[Collected data]
.....

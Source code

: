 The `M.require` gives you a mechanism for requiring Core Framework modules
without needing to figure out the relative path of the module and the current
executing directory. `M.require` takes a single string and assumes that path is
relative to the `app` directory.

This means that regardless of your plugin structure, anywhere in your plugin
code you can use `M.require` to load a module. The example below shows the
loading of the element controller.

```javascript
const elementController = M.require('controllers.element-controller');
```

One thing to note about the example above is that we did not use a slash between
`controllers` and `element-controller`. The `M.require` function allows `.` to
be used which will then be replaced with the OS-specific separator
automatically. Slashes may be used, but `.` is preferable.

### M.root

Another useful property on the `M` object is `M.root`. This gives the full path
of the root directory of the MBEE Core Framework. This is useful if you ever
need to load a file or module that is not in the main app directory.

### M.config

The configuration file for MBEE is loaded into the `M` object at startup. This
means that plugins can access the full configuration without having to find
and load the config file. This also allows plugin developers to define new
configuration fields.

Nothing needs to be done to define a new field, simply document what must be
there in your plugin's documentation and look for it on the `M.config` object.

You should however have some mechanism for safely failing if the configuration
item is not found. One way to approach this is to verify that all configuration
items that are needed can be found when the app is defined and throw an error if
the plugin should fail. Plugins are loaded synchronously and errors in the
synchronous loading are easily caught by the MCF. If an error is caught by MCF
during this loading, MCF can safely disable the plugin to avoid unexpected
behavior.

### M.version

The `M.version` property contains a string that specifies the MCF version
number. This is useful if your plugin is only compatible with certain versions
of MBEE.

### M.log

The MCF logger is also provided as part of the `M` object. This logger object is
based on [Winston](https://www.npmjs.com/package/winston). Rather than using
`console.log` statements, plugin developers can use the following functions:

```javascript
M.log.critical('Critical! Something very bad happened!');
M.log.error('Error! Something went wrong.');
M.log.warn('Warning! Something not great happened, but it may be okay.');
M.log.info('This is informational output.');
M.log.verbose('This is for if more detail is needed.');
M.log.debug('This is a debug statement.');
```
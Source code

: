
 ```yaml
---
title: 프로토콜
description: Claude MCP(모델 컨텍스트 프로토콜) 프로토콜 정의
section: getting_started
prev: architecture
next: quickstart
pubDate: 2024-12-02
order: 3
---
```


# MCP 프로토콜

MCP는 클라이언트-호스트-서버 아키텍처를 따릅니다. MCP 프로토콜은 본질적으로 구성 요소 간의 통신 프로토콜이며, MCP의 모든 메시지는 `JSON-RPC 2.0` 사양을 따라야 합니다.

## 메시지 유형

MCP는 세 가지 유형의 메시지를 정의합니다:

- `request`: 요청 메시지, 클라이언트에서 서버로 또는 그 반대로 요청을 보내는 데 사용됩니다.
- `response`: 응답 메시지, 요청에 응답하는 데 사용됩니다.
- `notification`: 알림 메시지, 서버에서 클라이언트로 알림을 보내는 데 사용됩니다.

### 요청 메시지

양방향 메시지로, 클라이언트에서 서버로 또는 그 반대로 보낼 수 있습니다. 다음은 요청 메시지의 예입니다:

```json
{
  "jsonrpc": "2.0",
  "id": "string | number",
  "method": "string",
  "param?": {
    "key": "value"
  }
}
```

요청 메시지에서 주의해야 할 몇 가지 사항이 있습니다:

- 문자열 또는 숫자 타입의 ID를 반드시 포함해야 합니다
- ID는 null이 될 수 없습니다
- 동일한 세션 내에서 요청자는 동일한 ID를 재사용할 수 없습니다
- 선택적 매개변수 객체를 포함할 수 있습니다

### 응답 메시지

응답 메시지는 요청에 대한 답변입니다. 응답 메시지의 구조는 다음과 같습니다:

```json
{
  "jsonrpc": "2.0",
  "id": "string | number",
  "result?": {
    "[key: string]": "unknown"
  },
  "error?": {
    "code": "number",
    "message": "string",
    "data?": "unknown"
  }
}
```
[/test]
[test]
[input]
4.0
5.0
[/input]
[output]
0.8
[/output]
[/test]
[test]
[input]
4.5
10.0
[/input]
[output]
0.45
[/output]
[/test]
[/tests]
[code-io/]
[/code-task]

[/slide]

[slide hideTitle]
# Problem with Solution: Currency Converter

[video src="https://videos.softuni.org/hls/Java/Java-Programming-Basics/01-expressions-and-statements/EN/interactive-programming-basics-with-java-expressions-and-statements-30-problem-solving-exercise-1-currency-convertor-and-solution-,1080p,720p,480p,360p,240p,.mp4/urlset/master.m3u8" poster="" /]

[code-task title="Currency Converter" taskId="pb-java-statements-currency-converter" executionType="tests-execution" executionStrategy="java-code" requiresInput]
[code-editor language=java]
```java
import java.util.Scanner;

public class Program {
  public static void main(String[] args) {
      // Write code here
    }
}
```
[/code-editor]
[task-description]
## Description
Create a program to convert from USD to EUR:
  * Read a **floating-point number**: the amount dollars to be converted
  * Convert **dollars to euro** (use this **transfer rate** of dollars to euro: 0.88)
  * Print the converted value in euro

.....

### Assignment
Search the entries for the line holding "[task-description]". Return that line and the ones after it through the last, exactly.

### Written answer
[task-description]
## Description
Create a program to convert from USD to EUR:
  * Read a **floating-point number**: the amount dollars to be converted
  * Convert **dollars to euro** (use this **transfer rate** of dollars to euro: 0.88)
  * Print the converted value in euro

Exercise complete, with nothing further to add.